DATA FOR REVIEW »
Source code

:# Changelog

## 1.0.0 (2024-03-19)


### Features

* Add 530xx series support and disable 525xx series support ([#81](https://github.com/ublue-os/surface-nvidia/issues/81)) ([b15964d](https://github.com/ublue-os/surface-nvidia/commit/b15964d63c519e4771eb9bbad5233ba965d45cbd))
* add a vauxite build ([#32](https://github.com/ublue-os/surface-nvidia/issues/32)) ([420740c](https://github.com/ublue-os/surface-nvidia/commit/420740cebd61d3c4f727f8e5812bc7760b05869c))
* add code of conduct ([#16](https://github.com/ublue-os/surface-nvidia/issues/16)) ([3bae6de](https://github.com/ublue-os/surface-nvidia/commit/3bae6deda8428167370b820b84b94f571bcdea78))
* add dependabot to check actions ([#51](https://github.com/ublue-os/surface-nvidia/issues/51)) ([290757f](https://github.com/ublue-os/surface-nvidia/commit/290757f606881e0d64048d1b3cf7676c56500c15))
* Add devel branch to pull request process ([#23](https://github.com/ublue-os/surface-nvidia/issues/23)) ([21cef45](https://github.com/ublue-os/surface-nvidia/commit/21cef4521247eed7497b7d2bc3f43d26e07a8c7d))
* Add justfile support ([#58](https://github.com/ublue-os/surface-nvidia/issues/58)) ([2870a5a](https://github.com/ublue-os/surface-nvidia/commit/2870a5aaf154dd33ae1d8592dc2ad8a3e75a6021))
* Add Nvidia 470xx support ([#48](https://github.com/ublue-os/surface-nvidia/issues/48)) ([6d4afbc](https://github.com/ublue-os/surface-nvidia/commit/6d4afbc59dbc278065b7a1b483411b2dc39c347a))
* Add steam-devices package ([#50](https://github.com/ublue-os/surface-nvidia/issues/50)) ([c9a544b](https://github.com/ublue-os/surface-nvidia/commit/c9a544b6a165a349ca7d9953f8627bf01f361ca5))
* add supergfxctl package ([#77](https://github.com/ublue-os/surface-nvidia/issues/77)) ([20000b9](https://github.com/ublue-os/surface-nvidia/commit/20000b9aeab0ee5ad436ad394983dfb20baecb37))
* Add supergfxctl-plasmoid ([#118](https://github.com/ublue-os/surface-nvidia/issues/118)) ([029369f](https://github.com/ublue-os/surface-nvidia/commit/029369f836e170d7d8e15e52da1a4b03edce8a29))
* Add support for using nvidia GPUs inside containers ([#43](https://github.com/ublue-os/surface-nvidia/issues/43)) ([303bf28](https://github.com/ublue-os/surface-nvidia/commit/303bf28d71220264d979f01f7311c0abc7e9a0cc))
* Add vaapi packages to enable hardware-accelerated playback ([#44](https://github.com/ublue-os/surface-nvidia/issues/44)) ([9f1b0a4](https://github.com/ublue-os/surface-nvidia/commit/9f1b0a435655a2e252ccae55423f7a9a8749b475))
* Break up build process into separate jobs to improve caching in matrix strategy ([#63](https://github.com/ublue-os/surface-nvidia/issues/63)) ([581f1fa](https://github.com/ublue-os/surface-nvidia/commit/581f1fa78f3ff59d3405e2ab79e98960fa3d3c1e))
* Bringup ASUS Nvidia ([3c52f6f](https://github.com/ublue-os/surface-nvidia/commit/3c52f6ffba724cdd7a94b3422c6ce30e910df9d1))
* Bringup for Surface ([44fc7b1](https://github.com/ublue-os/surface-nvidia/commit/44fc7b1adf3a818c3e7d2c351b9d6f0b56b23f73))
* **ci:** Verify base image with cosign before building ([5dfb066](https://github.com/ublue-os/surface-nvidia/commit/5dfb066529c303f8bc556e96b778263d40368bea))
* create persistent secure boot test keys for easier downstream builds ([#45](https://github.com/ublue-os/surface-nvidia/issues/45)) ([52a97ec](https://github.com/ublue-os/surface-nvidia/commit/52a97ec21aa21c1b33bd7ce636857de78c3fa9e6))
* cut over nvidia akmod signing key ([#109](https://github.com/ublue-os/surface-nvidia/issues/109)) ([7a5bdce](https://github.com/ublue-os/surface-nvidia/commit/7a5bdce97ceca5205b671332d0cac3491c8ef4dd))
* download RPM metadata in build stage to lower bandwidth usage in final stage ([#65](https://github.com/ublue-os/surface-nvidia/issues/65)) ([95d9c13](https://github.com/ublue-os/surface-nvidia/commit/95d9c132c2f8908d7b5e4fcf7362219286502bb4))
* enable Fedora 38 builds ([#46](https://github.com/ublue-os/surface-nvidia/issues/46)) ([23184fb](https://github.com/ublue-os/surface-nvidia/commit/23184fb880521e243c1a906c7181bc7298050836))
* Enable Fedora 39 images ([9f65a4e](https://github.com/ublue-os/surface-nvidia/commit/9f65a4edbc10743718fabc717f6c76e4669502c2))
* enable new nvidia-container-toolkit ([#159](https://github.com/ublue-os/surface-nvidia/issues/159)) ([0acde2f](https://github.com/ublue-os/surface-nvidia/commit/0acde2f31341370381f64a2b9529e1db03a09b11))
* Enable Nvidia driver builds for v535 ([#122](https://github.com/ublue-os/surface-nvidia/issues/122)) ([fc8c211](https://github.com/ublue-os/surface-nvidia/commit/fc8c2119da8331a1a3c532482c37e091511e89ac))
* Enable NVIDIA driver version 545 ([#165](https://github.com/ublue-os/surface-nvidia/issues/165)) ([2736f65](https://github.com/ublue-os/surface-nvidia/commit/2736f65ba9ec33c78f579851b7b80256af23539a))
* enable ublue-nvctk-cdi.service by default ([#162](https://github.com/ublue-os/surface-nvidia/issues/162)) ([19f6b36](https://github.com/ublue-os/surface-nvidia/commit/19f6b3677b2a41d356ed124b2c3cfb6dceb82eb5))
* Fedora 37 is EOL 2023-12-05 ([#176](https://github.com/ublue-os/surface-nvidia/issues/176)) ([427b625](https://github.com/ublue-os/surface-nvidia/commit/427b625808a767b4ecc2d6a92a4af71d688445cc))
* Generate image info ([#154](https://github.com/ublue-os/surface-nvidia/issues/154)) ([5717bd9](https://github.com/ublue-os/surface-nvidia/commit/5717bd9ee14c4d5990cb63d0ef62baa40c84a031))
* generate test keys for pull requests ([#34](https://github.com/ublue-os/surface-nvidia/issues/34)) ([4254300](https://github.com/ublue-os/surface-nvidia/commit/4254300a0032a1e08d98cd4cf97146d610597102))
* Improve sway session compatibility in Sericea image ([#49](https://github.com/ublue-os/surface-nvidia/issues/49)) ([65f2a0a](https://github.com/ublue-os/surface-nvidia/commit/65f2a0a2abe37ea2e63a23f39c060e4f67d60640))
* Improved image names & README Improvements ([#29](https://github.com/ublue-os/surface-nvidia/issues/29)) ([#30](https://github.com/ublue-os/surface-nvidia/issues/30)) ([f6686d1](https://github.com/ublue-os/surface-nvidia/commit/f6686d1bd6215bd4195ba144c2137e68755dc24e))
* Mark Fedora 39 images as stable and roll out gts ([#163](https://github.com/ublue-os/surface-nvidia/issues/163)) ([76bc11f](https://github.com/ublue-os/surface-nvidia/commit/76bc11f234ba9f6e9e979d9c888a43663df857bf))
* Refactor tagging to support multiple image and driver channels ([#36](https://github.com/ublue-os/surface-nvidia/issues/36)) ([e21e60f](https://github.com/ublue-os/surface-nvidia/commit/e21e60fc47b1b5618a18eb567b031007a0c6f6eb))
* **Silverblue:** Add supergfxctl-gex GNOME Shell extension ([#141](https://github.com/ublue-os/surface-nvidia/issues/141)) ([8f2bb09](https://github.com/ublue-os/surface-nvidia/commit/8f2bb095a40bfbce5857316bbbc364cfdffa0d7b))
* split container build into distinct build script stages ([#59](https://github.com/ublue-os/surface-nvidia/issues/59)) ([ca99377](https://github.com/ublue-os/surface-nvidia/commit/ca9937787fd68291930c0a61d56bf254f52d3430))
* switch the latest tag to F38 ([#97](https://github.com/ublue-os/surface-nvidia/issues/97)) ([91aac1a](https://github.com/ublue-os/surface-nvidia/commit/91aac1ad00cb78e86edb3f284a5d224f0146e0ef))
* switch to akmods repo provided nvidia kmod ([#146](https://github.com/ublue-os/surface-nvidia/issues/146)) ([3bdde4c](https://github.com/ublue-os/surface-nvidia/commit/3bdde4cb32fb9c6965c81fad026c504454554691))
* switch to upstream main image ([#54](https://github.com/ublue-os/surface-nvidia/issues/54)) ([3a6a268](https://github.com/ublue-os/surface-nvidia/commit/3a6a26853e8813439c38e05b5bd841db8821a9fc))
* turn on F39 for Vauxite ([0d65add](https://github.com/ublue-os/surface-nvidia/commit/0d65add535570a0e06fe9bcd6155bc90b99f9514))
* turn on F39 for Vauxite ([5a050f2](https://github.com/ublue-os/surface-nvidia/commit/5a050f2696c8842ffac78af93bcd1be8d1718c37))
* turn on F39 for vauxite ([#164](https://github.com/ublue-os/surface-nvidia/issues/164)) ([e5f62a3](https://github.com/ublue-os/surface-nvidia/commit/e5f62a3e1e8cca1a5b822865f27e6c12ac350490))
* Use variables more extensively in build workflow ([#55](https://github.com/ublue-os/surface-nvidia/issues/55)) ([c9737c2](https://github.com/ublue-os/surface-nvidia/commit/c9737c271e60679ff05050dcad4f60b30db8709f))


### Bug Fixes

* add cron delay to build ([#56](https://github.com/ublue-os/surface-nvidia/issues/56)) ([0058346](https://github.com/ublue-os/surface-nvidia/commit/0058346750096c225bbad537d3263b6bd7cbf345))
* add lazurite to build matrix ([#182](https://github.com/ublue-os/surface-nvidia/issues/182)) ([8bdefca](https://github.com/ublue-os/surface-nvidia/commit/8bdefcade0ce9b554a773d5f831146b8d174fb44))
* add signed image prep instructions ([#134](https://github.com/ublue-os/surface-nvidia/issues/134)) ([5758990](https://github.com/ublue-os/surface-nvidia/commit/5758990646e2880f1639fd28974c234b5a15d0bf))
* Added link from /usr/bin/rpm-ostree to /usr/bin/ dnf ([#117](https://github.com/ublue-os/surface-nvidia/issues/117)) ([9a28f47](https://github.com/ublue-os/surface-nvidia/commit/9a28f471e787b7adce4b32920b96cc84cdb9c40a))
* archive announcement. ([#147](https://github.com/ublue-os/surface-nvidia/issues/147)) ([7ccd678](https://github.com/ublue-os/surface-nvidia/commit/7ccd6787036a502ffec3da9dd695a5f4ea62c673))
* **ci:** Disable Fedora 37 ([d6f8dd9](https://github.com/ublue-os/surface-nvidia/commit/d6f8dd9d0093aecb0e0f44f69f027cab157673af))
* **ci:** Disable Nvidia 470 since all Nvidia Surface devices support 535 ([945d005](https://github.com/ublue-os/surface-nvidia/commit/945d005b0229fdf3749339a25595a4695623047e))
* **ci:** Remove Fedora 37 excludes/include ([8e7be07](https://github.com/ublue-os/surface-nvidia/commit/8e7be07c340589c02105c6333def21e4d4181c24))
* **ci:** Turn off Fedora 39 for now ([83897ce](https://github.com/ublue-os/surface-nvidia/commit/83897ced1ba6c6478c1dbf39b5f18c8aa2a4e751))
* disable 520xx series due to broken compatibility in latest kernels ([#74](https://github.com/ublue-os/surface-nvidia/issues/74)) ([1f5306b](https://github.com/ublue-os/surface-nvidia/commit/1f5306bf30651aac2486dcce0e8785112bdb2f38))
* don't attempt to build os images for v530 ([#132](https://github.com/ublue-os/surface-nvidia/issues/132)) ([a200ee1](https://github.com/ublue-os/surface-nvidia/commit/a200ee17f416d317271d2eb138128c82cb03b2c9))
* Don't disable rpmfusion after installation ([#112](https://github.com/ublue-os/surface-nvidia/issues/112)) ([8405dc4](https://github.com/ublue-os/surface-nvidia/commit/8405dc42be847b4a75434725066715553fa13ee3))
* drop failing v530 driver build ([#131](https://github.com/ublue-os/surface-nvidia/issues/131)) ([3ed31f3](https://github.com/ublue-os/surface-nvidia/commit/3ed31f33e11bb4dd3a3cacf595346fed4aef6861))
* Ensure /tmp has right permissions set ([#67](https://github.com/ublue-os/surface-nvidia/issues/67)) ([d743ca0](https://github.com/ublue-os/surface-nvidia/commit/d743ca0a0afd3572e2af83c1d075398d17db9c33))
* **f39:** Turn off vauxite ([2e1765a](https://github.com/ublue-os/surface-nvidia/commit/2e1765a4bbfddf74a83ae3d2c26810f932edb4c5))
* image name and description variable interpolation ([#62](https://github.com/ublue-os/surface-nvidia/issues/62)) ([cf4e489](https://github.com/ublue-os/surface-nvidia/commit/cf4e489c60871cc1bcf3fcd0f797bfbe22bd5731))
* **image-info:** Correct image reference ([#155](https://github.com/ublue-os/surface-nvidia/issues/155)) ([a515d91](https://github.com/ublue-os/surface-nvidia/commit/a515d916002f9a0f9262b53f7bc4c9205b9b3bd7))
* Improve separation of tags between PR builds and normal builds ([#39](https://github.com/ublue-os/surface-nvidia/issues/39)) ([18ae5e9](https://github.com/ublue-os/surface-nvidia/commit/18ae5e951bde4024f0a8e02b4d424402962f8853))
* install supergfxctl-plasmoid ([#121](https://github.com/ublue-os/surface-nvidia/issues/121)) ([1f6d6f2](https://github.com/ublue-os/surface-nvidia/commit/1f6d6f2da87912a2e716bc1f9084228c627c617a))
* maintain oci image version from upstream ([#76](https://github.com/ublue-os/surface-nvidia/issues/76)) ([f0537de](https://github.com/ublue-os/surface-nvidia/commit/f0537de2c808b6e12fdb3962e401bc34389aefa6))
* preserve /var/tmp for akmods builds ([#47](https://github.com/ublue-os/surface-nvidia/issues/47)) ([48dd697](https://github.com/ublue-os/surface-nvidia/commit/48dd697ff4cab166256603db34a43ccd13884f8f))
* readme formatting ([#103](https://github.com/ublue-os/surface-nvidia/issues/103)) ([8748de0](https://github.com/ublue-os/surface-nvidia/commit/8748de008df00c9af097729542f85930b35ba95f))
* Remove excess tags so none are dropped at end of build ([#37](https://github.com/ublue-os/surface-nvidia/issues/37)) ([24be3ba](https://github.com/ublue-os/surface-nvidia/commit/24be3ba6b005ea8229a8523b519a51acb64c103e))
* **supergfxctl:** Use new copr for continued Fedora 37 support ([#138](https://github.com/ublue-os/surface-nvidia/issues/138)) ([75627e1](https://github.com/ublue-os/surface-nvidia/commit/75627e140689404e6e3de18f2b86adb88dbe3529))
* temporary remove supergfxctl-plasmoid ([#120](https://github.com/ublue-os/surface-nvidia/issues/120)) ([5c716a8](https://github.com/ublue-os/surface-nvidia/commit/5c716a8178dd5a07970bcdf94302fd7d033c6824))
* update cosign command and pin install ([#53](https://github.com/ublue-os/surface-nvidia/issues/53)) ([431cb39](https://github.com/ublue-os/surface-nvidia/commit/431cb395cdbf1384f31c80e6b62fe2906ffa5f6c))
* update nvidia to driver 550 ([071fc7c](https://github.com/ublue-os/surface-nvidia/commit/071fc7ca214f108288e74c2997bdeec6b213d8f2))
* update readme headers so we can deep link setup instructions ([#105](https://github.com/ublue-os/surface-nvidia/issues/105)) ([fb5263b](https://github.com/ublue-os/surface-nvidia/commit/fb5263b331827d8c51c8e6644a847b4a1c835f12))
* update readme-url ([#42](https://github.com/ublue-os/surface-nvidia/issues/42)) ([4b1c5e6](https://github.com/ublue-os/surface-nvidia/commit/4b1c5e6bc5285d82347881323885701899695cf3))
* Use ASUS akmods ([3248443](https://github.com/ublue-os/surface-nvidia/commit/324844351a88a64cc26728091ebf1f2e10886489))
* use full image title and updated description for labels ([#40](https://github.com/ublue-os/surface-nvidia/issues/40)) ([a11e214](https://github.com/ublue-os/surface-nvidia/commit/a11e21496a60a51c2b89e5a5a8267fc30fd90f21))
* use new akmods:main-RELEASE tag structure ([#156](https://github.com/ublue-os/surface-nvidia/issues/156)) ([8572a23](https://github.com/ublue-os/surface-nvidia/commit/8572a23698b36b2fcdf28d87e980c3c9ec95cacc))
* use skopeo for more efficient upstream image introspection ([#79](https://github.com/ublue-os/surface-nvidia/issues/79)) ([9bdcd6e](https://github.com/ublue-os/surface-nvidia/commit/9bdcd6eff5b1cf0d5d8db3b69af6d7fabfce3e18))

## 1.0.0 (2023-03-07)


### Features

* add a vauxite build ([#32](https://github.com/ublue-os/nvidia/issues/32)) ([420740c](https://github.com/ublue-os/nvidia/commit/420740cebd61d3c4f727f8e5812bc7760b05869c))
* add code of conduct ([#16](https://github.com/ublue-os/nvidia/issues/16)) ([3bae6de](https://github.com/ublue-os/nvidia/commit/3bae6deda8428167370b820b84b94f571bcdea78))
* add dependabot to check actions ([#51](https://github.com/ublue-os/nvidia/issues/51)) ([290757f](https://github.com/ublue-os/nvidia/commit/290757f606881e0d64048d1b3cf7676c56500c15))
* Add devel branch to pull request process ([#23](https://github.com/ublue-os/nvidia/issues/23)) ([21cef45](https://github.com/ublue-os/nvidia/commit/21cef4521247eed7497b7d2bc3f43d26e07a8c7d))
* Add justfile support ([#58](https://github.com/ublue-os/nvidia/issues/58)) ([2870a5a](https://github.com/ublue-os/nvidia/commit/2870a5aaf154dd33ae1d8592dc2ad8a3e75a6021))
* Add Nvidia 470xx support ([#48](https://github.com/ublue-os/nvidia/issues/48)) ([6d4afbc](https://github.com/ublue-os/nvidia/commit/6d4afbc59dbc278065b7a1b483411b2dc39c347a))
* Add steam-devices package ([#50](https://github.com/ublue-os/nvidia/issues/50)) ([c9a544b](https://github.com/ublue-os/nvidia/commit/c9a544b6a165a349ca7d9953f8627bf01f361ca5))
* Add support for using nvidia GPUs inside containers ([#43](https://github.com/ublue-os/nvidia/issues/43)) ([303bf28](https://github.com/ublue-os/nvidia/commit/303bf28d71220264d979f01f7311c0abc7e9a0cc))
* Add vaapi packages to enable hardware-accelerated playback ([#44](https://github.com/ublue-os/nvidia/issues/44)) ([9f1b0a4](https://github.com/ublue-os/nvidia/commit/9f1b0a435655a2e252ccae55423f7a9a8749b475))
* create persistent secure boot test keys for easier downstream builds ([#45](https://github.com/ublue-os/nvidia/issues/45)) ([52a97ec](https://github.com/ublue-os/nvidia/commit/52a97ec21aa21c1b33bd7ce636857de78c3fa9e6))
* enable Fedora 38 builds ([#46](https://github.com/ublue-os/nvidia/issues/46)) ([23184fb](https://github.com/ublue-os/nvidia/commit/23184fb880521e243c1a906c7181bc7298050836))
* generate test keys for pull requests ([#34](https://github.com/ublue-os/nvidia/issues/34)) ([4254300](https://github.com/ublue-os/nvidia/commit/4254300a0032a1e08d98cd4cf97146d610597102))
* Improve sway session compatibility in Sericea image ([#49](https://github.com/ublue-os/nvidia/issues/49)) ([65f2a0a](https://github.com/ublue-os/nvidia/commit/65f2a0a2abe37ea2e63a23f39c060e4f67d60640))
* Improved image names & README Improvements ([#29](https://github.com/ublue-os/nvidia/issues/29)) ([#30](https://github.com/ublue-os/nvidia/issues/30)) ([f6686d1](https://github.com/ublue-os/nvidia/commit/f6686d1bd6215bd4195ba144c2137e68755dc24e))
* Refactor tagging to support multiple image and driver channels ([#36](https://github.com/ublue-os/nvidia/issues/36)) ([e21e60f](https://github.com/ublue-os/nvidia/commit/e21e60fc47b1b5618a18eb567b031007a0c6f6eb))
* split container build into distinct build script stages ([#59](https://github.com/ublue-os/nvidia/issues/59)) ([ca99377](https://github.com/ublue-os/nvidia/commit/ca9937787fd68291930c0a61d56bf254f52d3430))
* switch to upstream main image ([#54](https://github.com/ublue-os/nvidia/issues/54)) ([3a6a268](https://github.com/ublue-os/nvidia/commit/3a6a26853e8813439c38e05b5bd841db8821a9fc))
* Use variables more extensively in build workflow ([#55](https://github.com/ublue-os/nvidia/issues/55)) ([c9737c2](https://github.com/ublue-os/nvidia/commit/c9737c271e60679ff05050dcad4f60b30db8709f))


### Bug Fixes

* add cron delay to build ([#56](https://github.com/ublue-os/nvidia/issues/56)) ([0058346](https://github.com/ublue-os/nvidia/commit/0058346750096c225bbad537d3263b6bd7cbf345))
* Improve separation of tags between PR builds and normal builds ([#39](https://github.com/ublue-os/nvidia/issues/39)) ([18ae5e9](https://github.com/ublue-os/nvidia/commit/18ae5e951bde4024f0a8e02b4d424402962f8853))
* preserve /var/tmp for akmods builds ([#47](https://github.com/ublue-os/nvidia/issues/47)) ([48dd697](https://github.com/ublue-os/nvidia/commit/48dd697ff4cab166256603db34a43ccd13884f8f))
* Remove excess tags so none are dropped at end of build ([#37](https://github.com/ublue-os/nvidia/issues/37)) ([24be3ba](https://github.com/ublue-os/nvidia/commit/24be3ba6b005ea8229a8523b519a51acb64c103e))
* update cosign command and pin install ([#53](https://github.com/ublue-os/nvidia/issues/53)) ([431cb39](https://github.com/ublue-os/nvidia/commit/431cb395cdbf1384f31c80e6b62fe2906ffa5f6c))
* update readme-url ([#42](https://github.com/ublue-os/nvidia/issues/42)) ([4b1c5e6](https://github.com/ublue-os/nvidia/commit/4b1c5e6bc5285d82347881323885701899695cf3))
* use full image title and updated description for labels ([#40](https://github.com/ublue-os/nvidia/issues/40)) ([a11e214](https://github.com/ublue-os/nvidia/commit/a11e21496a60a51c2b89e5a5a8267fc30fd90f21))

WHAT IS REQUIRED »
Your response should be the lines of the entries above that include the string "channels".

SOLUTION »
* Refactor tagging to support multiple image and driver channels ([#36](https://github.com/ublue-os/surface-nvidia/issues/36)) ([e21e60f](https://github.com/ublue-os/surface-nvidia/commit/e21e60fc47b1b5618a18eb567b031007a0c6f6eb))
* Refactor tagging to support multiple image and driver channels ([#36](https://github.com/ublue-os/nvidia/issues/36)) ([e21e60f](https://github.com/ublue-os/nvidia/commit/e21e60fc47b1b5618a18eb567b031007a0c6f6eb))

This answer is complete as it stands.